» **TASK INSTRUCTIONS**: Without including any picture, transcribe the entries below word for word.

════

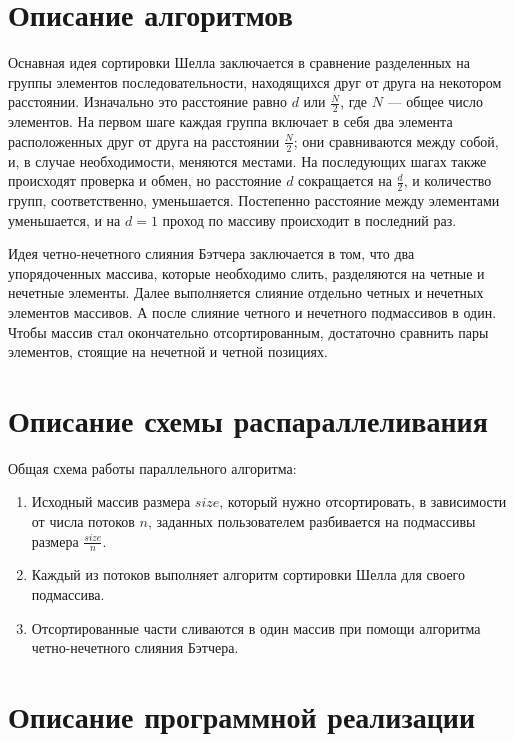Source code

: \documentclass{report}
\begin{document}
\newpage

\section*{Описание алгоритмов}
Оснавная идея сортировки Шелла заключается в сравнение разделенных на группы элементов последовательности, находящихся друг от друга на некотором расстоянии. Изначально это расстояние равно $d$ или $\frac{N}{2}$, где $N$ — общее число элементов. На первом шаге каждая группа включает в себя два элемента расположенных друг от друга на расстоянии $\frac{N}{2}$; они сравниваются между собой, и, в случае необходимости, меняются местами. На последующих шагах также происходят проверка и обмен, но расстояние $d$ сокращается на $\frac{d}{2}$, и количество групп, соответственно, уменьшается. Постепенно расстояние между элементами уменьшается, и на $d=1$ проход по массиву происходит в последний раз.
\par Идея четно-нечетного слияния Бэтчера заключается в том, что два упорядоченных массива, которые необходимо слить, разделяются на четные и нечетные элементы. Далее выполняется слияние отдельно четных и нечетных элементов массивов. А после слияние четного и нечетного подмассивов в один. Чтобы массив стал окончательно отсортированным, достаточно сравнить пары элементов, стоящие на нечетной и четной позициях.
\newpage

\section*{Описание схемы распараллеливания}
Общая схема работы параллельного алгоритма:
\begin{enumerate}
\item Исходный массив размера $size$, который нужно отсортировать, в зависимости от числа потоков $n$, заданных пользователем разбивается на  подмассивы размера $\frac{size}{n}$.
\item Каждый из потоков выполняет алгоритм сортировки Шелла для своего подмассива.
\item Отсортированные части сливаются в один массив при помощи алгоритма четно-нечетного слияния Бэтчера.
\end{enumerate}
\newpage

\section*{Описание программной реализации}
\end{document}
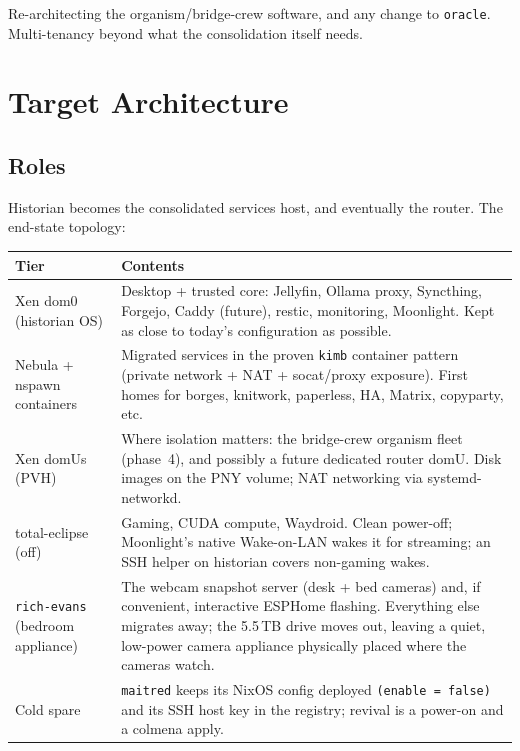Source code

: \documentclass[11pt,letterpaper,headings=small]{scrartcl}
\newenvironment{note}[1][Note]{%
  \par\medskip\noindent{\small\bfseries #1.}\begin{small}\par\nopagebreak
}{\end{small}\par\medskip}
\begin{document}
\begin{note}[Non-goals]
Re-architecting the organism/bridge-crew software, and any change to
\texttt{oracle}. Multi-tenancy beyond what the consolidation itself needs.
\end{note}

\section{Target Architecture}

\subsection{Roles}

Historian becomes the consolidated services host, and eventually the
router. The end-state topology:

\begin{center}
\small
\begin{tabular}{@{}lp{4.4in}@{}}
\toprule
\textbf{Tier} & \textbf{Contents} \\
\midrule
Xen dom0 (historian OS) &
Desktop + trusted core: Jellyfin, Ollama proxy, Syncthing, Forgejo,
Caddy (future), restic, monitoring, Moonlight. Kept as close to
today's configuration as possible. \\
Nebula + nspawn containers &
Migrated services in the proven \texttt{kimb} container pattern
(private network + NAT + socat/proxy exposure). First homes for
borges, knitwork, paperless, HA, Matrix, copyparty, etc. \\
Xen domUs (PVH) &
Where isolation matters: the bridge-crew organism fleet (phase~4),
and possibly a future dedicated router domU. Disk images on the PNY
volume; NAT networking via systemd-networkd. \\
total-eclipse (off) &
Gaming, CUDA compute, Waydroid. Clean power-off; Moonlight's native
Wake-on-LAN wakes it for streaming; an SSH helper on historian covers
non-gaming wakes. \\
\addlinespace
\texttt{rich-evans} (bedroom appliance) &
The webcam snapshot server (desk + bed cameras) and, if convenient,
interactive ESPHome flashing. Everything else migrates away; the
5.5\,TB drive moves out, leaving a quiet, low-power camera appliance
physically placed where the cameras watch. \\
\addlinespace
Cold spare &
\texttt{maitred} keeps its NixOS config deployed \texttt{(enable =
false)} and its SSH host key in the registry; revival is a power-on
and a colmena apply. \\
\bottomrule
\end{tabular}
\end{center}
\end{document}
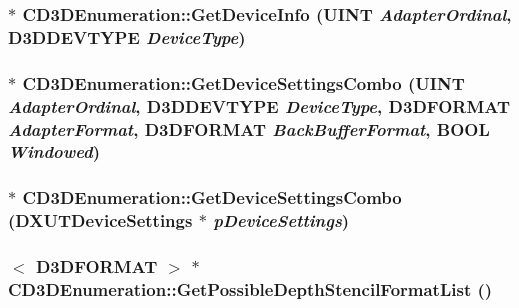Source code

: \label{class_c_d3_d_enumeration_a4ba124e20eacf7ae3e4ec992b0cca7b5}
\hypertarget{class_c_d3_d_enumeration_a6324bb0b0ea8e89495d4d9372983d162}{
\subsubsection[{GetDeviceInfo}]{ $\ast$ CD3DEnumeration::GetDeviceInfo (UINT {\em AdapterOrdinal}, \/  D3DDEVTYPE {\em DeviceType})}}
\label{class_c_d3_d_enumeration_a6324bb0b0ea8e89495d4d9372983d162}
\hypertarget{class_c_d3_d_enumeration_ae344a1fde9c6b0f784edd8a2c1828416}{
\subsubsection[{GetDeviceSettingsCombo}]{ $\ast$ CD3DEnumeration::GetDeviceSettingsCombo (UINT {\em AdapterOrdinal}, \/  D3DDEVTYPE {\em DeviceType}, \/  D3DFORMAT {\em AdapterFormat}, \/  D3DFORMAT {\em BackBufferFormat}, \/  BOOL {\em Windowed})}}
\label{class_c_d3_d_enumeration_ae344a1fde9c6b0f784edd8a2c1828416}
\hypertarget{class_c_d3_d_enumeration_ac005a832569d4b0365abd49b3ff5b8cf}{
\subsubsection[{GetDeviceSettingsCombo}]{$\ast$ CD3DEnumeration::GetDeviceSettingsCombo ({\bf DXUTDeviceSettings} $\ast$ {\em pDeviceSettings})}}
\label{class_c_d3_d_enumeration_ac005a832569d4b0365abd49b3ff5b8cf}
\hypertarget{class_c_d3_d_enumeration_ae09bcb3c67d88efad3a9b01d2608911f}{
\subsubsection[{GetPossibleDepthStencilFormatList}]{$<$ D3DFORMAT $>$ $\ast$ CD3DEnumeration::GetPossibleDepthStencilFormatList ()}}
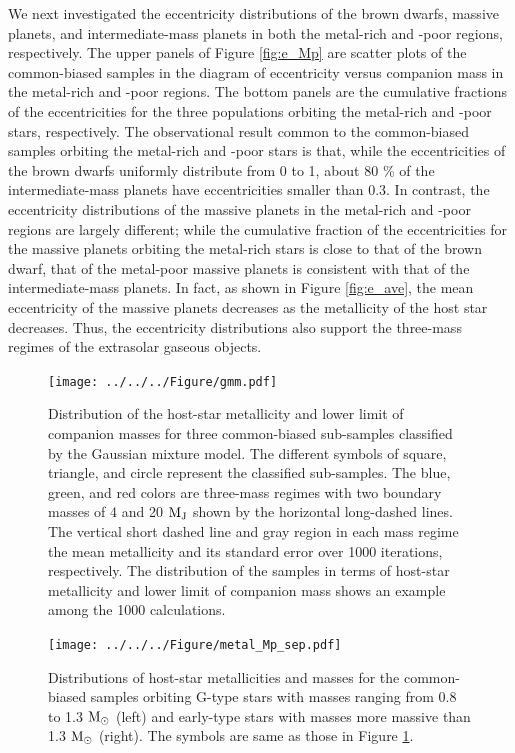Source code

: \documentclass[twocolumn, dvipdfmx]{aastex62}
\begin{document}
\begin{CJK*}{UTF8}{min}
We next investigated the eccentricity distributions of the brown dwarfs, massive planets, and intermediate-mass planets in both the metal-rich and -poor regions, respectively. The upper panels of Figure \ref{fig:e_Mp} are scatter plots of the common-biased samples in the diagram of eccentricity versus companion mass in the metal-rich and -poor regions. The bottom panels are the cumulative fractions of the eccentricities for the three populations orbiting the metal-rich and -poor stars, respectively. The observational result common to the common-biased samples orbiting the metal-rich and -poor stars is that, while the eccentricities of the brown dwarfs uniformly distribute from 0 to 1, about 80 \% of the intermediate-mass planets have eccentricities smaller than 0.3. In contrast, the eccentricity distributions of the massive planets in the metal-rich and -poor regions are largely different; while the cumulative fraction of the eccentricities for the massive planets orbiting the metal-rich stars is close to that of the brown dwarf, that of the metal-poor massive planets is consistent with that of the intermediate-mass planets. In fact, as shown in Figure \ref{fig:e_ave}, the mean eccentricity of the massive planets decreases as the metallicity of the host star decreases. Thus, the eccentricity distributions also support the three-mass regimes of the extrasolar gaseous objects.

\begin{figure}[t]
\begin{center}
\texttt{[image: ../../../Figure/gmm.pdf]}
\caption{Distribution of the host-star metallicity and lower limit of companion masses for three common-biased sub-samples classified by the Gaussian mixture model. The different symbols of square, triangle, and circle represent the classified sub-samples. The blue, green, and red colors are three-mass regimes with two boundary masses of 4 and 20 $\rm M_J$ shown by the horizontal long-dashed lines. The vertical short dashed line and gray region in each mass regime the mean metallicity and its standard error over 1000 iterations, respectively. The distribution of the samples in terms of host-star metallicity and lower limit of companion mass shows an example among the 1000 calculations. \label{fig:gmm}}
\end{center}
\end{figure}

\begin{figure}[t]
\begin{center}
\texttt{[image: ../../../Figure/metal\_Mp\_sep.pdf]}
\caption{Distributions of host-star metallicities and masses for the common-biased samples orbiting G-type stars with masses ranging from 0.8 to 1.3 $\rm M_{\odot}$ (left) and early-type stars with masses more massive than 1.3 $\rm M_{\odot}$ (right). The symbols are same as those in Figure \ref{fig:gmm}. \label{fig:metal_Mp_sep}}
\end{center}
\end{figure}


\end{CJK*}
\end{document}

════

» **ANSWER SECTION**:
Source code

: \documentclass{report}
\begin{document}
\newpage

\section*{Описание алгоритмов}
Оснавная идея сортировки Шелла заключается в сравнение разделенных на группы элементов последовательности, находящихся друг от друга на некотором расстоянии. Изначально это расстояние равно $d$ или $\frac{N}{2}$, где $N$ — общее число элементов. На первом шаге каждая группа включает в себя два элемента расположенных друг от друга на расстоянии $\frac{N}{2}$; они сравниваются между собой, и, в случае необходимости, меняются местами. На последующих шагах также происходят проверка и обмен, но расстояние $d$ сокращается на $\frac{d}{2}$, и количество групп, соответственно, уменьшается. Постепенно расстояние между элементами уменьшается, и на $d=1$ проход по массиву происходит в последний раз.
\par Идея четно-нечетного слияния Бэтчера заключается в том, что два упорядоченных массива, которые необходимо слить, разделяются на четные и нечетные элементы. Далее выполняется слияние отдельно четных и нечетных элементов массивов. А после слияние четного и нечетного подмассивов в один. Чтобы массив стал окончательно отсортированным, достаточно сравнить пары элементов, стоящие на нечетной и четной позициях.
\newpage

\section*{Описание схемы распараллеливания}
Общая схема работы параллельного алгоритма:
\begin{enumerate}
\item Исходный массив размера $size$, который нужно отсортировать, в зависимости от числа потоков $n$, заданных пользователем разбивается на  подмассивы размера $\frac{size}{n}$.
\item Каждый из потоков выполняет алгоритм сортировки Шелла для своего подмассива.
\item Отсортированные части сливаются в один массив при помощи алгоритма четно-нечетного слияния Бэтчера.
\end{enumerate}
\newpage

\section*{Описание программной реализации}
\end{document}
Source code

: \documentclass[11pt,letterpaper,headings=small]{scrartcl}
\newenvironment{note}[1][Note]{%
  \par\medskip\noindent{\small\bfseries #1.}\begin{small}\par\nopagebreak
}{\end{small}\par\medskip}
\begin{document}
\begin{note}[Non-goals]
Re-architecting the organism/bridge-crew software, and any change to
\texttt{oracle}. Multi-tenancy beyond what the consolidation itself needs.
\end{note}

\section{Target Architecture}

\subsection{Roles}

Historian becomes the consolidated services host, and eventually the
router. The end-state topology:

\begin{center}
\small
\begin{tabular}{@{}lp{4.4in}@{}}
\toprule
\textbf{Tier} & \textbf{Contents} \\
\midrule
Xen dom0 (historian OS) &
Desktop + trusted core: Jellyfin, Ollama proxy, Syncthing, Forgejo,
Caddy (future), restic, monitoring, Moonlight. Kept as close to
today's configuration as possible. \\
Nebula + nspawn containers &
Migrated services in the proven \texttt{kimb} container pattern
(private network + NAT + socat/proxy exposure). First homes for
borges, knitwork, paperless, HA, Matrix, copyparty, etc. \\
Xen domUs (PVH) &
Where isolation matters: the bridge-crew organism fleet (phase~4),
and possibly a future dedicated router domU. Disk images on the PNY
volume; NAT networking via systemd-networkd. \\
total-eclipse (off) &
Gaming, CUDA compute, Waydroid. Clean power-off; Moonlight's native
Wake-on-LAN wakes it for streaming; an SSH helper on historian covers
non-gaming wakes. \\
\addlinespace
\texttt{rich-evans} (bedroom appliance) &
The webcam snapshot server (desk + bed cameras) and, if convenient,
interactive ESPHome flashing. Everything else migrates away; the
5.5\,TB drive moves out, leaving a quiet, low-power camera appliance
physically placed where the cameras watch. \\
\addlinespace
Cold spare &
\texttt{maitred} keeps its NixOS config deployed \texttt{(enable =
false)} and its SSH host key in the registry; revival is a power-on
and a colmena apply. \\
\bottomrule
\end{tabular}
\end{center}
\end{document}
Source code

: \label{class_c_d3_d_enumeration_a4ba124e20eacf7ae3e4ec992b0cca7b5}
\hypertarget{class_c_d3_d_enumeration_a6324bb0b0ea8e89495d4d9372983d162}{
\subsubsection[{GetDeviceInfo}]{ $\ast$ CD3DEnumeration::GetDeviceInfo (UINT {\em AdapterOrdinal}, \/  D3DDEVTYPE {\em DeviceType})}}
\label{class_c_d3_d_enumeration_a6324bb0b0ea8e89495d4d9372983d162}
\hypertarget{class_c_d3_d_enumeration_ae344a1fde9c6b0f784edd8a2c1828416}{
\subsubsection[{GetDeviceSettingsCombo}]{ $\ast$ CD3DEnumeration::GetDeviceSettingsCombo (UINT {\em AdapterOrdinal}, \/  D3DDEVTYPE {\em DeviceType}, \/  D3DFORMAT {\em AdapterFormat}, \/  D3DFORMAT {\em BackBufferFormat}, \/  BOOL {\em Windowed})}}
\label{class_c_d3_d_enumeration_ae344a1fde9c6b0f784edd8a2c1828416}
\hypertarget{class_c_d3_d_enumeration_ac005a832569d4b0365abd49b3ff5b8cf}{
\subsubsection[{GetDeviceSettingsCombo}]{$\ast$ CD3DEnumeration::GetDeviceSettingsCombo ({\bf DXUTDeviceSettings} $\ast$ {\em pDeviceSettings})}}
\label{class_c_d3_d_enumeration_ac005a832569d4b0365abd49b3ff5b8cf}
\hypertarget{class_c_d3_d_enumeration_ae09bcb3c67d88efad3a9b01d2608911f}{
\subsubsection[{GetPossibleDepthStencilFormatList}]{$<$ D3DFORMAT $>$ $\ast$ CD3DEnumeration::GetPossibleDepthStencilFormatList ()}}
Source code

: \documentclass[twocolumn, dvipdfmx]{aastex62}
\begin{document}
\begin{CJK*}{UTF8}{min}
We next investigated the eccentricity distributions of the brown dwarfs, massive planets, and intermediate-mass planets in both the metal-rich and -poor regions, respectively. The upper panels of Figure \ref{fig:e_Mp} are scatter plots of the common-biased samples in the diagram of eccentricity versus companion mass in the metal-rich and -poor regions. The bottom panels are the cumulative fractions of the eccentricities for the three populations orbiting the metal-rich and -poor stars, respectively. The observational result common to the common-biased samples orbiting the metal-rich and -poor stars is that, while the eccentricities of the brown dwarfs uniformly distribute from 0 to 1, about 80 \% of the intermediate-mass planets have eccentricities smaller than 0.3. In contrast, the eccentricity distributions of the massive planets in the metal-rich and -poor regions are largely different; while the cumulative fraction of the eccentricities for the massive planets orbiting the metal-rich stars is close to that of the brown dwarf, that of the metal-poor massive planets is consistent with that of the intermediate-mass planets. In fact, as shown in Figure \ref{fig:e_ave}, the mean eccentricity of the massive planets decreases as the metallicity of the host star decreases. Thus, the eccentricity distributions also support the three-mass regimes of the extrasolar gaseous objects.

\begin{figure}[t]
\begin{center}
\texttt{[image: ../../../Figure/gmm.pdf]}
\caption{Distribution of the host-star metallicity and lower limit of companion masses for three common-biased sub-samples classified by the Gaussian mixture model. The different symbols of square, triangle, and circle represent the classified sub-samples. The blue, green, and red colors are three-mass regimes with two boundary masses of 4 and 20 $\rm M_J$ shown by the horizontal long-dashed lines. The vertical short dashed line and gray region in each mass regime the mean metallicity and its standard error over 1000 iterations, respectively. The distribution of the samples in terms of host-star metallicity and lower limit of companion mass shows an example among the 1000 calculations. \label{fig:gmm}}
\end{center}
\end{figure}

\begin{figure}[t]
\begin{center}
\texttt{[image: ../../../Figure/metal\_Mp\_sep.pdf]}
\caption{Distributions of host-star metallicities and masses for the common-biased samples orbiting G-type stars with masses ranging from 0.8 to 1.3 $\rm M_{\odot}$ (left) and early-type stars with masses more massive than 1.3 $\rm M_{\odot}$ (right). The symbols are same as those in Figure \ref{fig:gmm}. \label{fig:metal_Mp_sep}}
\end{center}
\end{figure}


\end{CJK*}
\end{document}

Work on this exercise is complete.